[AERNet] Virtual Braille

Judi Piscitello JPISCITE at MAIL.NYSED.GOV
Wed Jan 10 09:47:13 EST 2007


IT World Canada 
Tuesday, January 09, 2007

Virtual Braille opens employment doors for visually impaired

By Nestor E. Arellano
ITWorldCanada.com  (09 Jan 2007) 

Over the last decade the array of assistive devices that help the
visually impaired use computers has grown.  However, the prohibitive
cost of these products prevents their widespread deployment.  Work being
done by a group of researchers from McGill University in Montreal may
soon change that. 

The researchers are working on a Virtual Braille or - an appliance that
is likely to be a lower-priced alternative to conventional Braille
readers.  What's more, virtual Braille (VB) technology is expected to
open up greater employment opportunities for the blind. 

The current model the team is working on is called Stimulator of
Tactile Receptors by Skin Stretch squared (STReSS2).  

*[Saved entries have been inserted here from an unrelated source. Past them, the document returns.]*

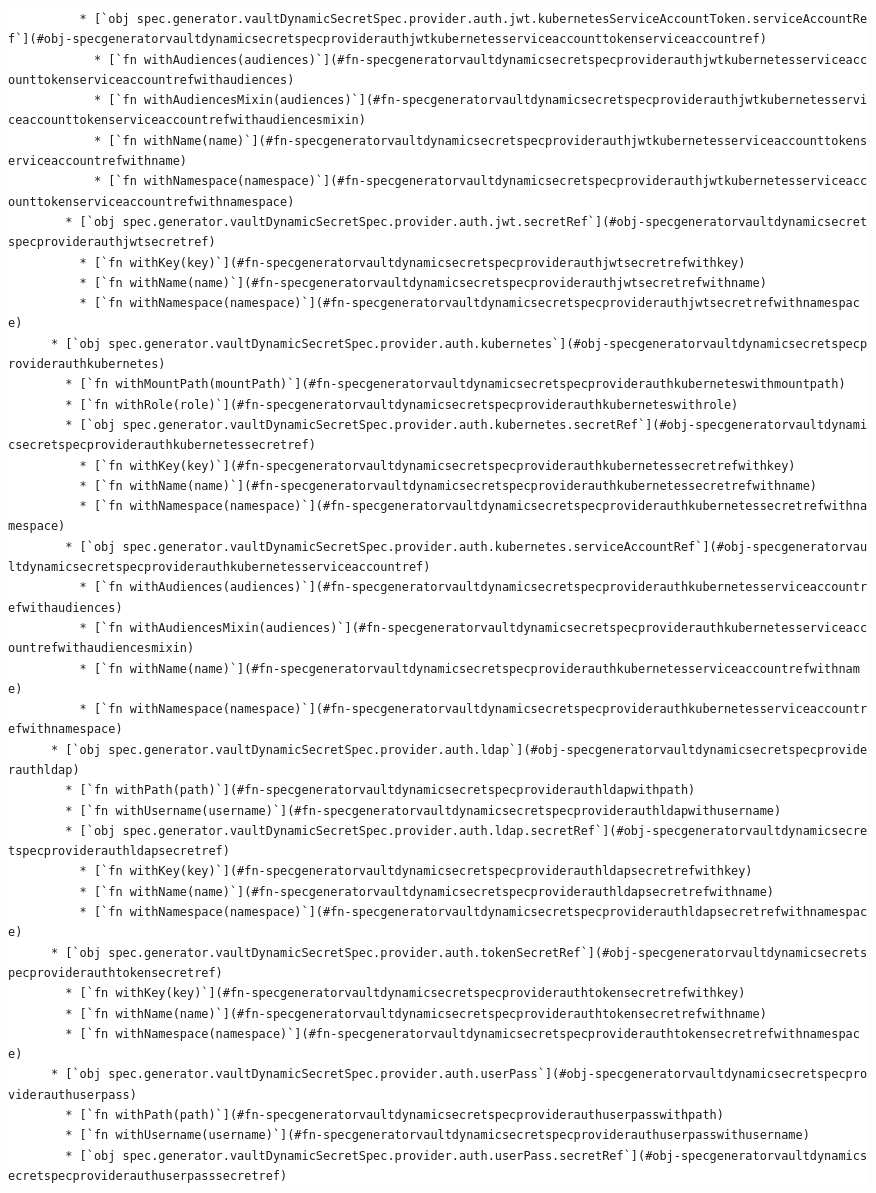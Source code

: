               * [`obj spec.generator.vaultDynamicSecretSpec.provider.auth.jwt.kubernetesServiceAccountToken.serviceAccountRef`](#obj-specgeneratorvaultdynamicsecretspecproviderauthjwtkubernetesserviceaccounttokenserviceaccountref)
                * [`fn withAudiences(audiences)`](#fn-specgeneratorvaultdynamicsecretspecproviderauthjwtkubernetesserviceaccounttokenserviceaccountrefwithaudiences)
                * [`fn withAudiencesMixin(audiences)`](#fn-specgeneratorvaultdynamicsecretspecproviderauthjwtkubernetesserviceaccounttokenserviceaccountrefwithaudiencesmixin)
                * [`fn withName(name)`](#fn-specgeneratorvaultdynamicsecretspecproviderauthjwtkubernetesserviceaccounttokenserviceaccountrefwithname)
                * [`fn withNamespace(namespace)`](#fn-specgeneratorvaultdynamicsecretspecproviderauthjwtkubernetesserviceaccounttokenserviceaccountrefwithnamespace)
            * [`obj spec.generator.vaultDynamicSecretSpec.provider.auth.jwt.secretRef`](#obj-specgeneratorvaultdynamicsecretspecproviderauthjwtsecretref)
              * [`fn withKey(key)`](#fn-specgeneratorvaultdynamicsecretspecproviderauthjwtsecretrefwithkey)
              * [`fn withName(name)`](#fn-specgeneratorvaultdynamicsecretspecproviderauthjwtsecretrefwithname)
              * [`fn withNamespace(namespace)`](#fn-specgeneratorvaultdynamicsecretspecproviderauthjwtsecretrefwithnamespace)
          * [`obj spec.generator.vaultDynamicSecretSpec.provider.auth.kubernetes`](#obj-specgeneratorvaultdynamicsecretspecproviderauthkubernetes)
            * [`fn withMountPath(mountPath)`](#fn-specgeneratorvaultdynamicsecretspecproviderauthkuberneteswithmountpath)
            * [`fn withRole(role)`](#fn-specgeneratorvaultdynamicsecretspecproviderauthkuberneteswithrole)
            * [`obj spec.generator.vaultDynamicSecretSpec.provider.auth.kubernetes.secretRef`](#obj-specgeneratorvaultdynamicsecretspecproviderauthkubernetessecretref)
              * [`fn withKey(key)`](#fn-specgeneratorvaultdynamicsecretspecproviderauthkubernetessecretrefwithkey)
              * [`fn withName(name)`](#fn-specgeneratorvaultdynamicsecretspecproviderauthkubernetessecretrefwithname)
              * [`fn withNamespace(namespace)`](#fn-specgeneratorvaultdynamicsecretspecproviderauthkubernetessecretrefwithnamespace)
            * [`obj spec.generator.vaultDynamicSecretSpec.provider.auth.kubernetes.serviceAccountRef`](#obj-specgeneratorvaultdynamicsecretspecproviderauthkubernetesserviceaccountref)
              * [`fn withAudiences(audiences)`](#fn-specgeneratorvaultdynamicsecretspecproviderauthkubernetesserviceaccountrefwithaudiences)
              * [`fn withAudiencesMixin(audiences)`](#fn-specgeneratorvaultdynamicsecretspecproviderauthkubernetesserviceaccountrefwithaudiencesmixin)
              * [`fn withName(name)`](#fn-specgeneratorvaultdynamicsecretspecproviderauthkubernetesserviceaccountrefwithname)
              * [`fn withNamespace(namespace)`](#fn-specgeneratorvaultdynamicsecretspecproviderauthkubernetesserviceaccountrefwithnamespace)
          * [`obj spec.generator.vaultDynamicSecretSpec.provider.auth.ldap`](#obj-specgeneratorvaultdynamicsecretspecproviderauthldap)
            * [`fn withPath(path)`](#fn-specgeneratorvaultdynamicsecretspecproviderauthldapwithpath)
            * [`fn withUsername(username)`](#fn-specgeneratorvaultdynamicsecretspecproviderauthldapwithusername)
            * [`obj spec.generator.vaultDynamicSecretSpec.provider.auth.ldap.secretRef`](#obj-specgeneratorvaultdynamicsecretspecproviderauthldapsecretref)
              * [`fn withKey(key)`](#fn-specgeneratorvaultdynamicsecretspecproviderauthldapsecretrefwithkey)
              * [`fn withName(name)`](#fn-specgeneratorvaultdynamicsecretspecproviderauthldapsecretrefwithname)
              * [`fn withNamespace(namespace)`](#fn-specgeneratorvaultdynamicsecretspecproviderauthldapsecretrefwithnamespace)
          * [`obj spec.generator.vaultDynamicSecretSpec.provider.auth.tokenSecretRef`](#obj-specgeneratorvaultdynamicsecretspecproviderauthtokensecretref)
            * [`fn withKey(key)`](#fn-specgeneratorvaultdynamicsecretspecproviderauthtokensecretrefwithkey)
            * [`fn withName(name)`](#fn-specgeneratorvaultdynamicsecretspecproviderauthtokensecretrefwithname)
            * [`fn withNamespace(namespace)`](#fn-specgeneratorvaultdynamicsecretspecproviderauthtokensecretrefwithnamespace)
          * [`obj spec.generator.vaultDynamicSecretSpec.provider.auth.userPass`](#obj-specgeneratorvaultdynamicsecretspecproviderauthuserpass)
            * [`fn withPath(path)`](#fn-specgeneratorvaultdynamicsecretspecproviderauthuserpasswithpath)
            * [`fn withUsername(username)`](#fn-specgeneratorvaultdynamicsecretspecproviderauthuserpasswithusername)
            * [`obj spec.generator.vaultDynamicSecretSpec.provider.auth.userPass.secretRef`](#obj-specgeneratorvaultdynamicsecretspecproviderauthuserpasssecretref)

"By developing a smaller and simpler device with fewer moving parts, we
hope to create a far cheaper Braille reader than the ones in the market
today," said Vincent Hayward, director, Centre for Intelligent Machines
(CIM), McGill University.  The prototype is among the research projects
exhibited this week by CIM, as part of an event sponsored by Precarn
Inc., an Ottawa-based non-profit consortium of corporations and research
institutes that support the development of intelligent information and
communication technologies. 

McGill University student Vincent Levesque, who is actively involved in
the project, describes how the VB display works.  "You simply plug it
onto the back of a computer, as you would a mouse," said Levesque, who
is pursuing a doctorate in haptics, the study of how humans communicate
with each other through touch.  The prototype is a pad containing an
array of 64 miniature ceramic slabs called "benders" that move laterally
as the device senses text appearing on a computer screen.  The device
reads screen text and its array of "benders" proceeds to translate that
text into Braille, a code devised by a Frenchman nearly 200 years ago. 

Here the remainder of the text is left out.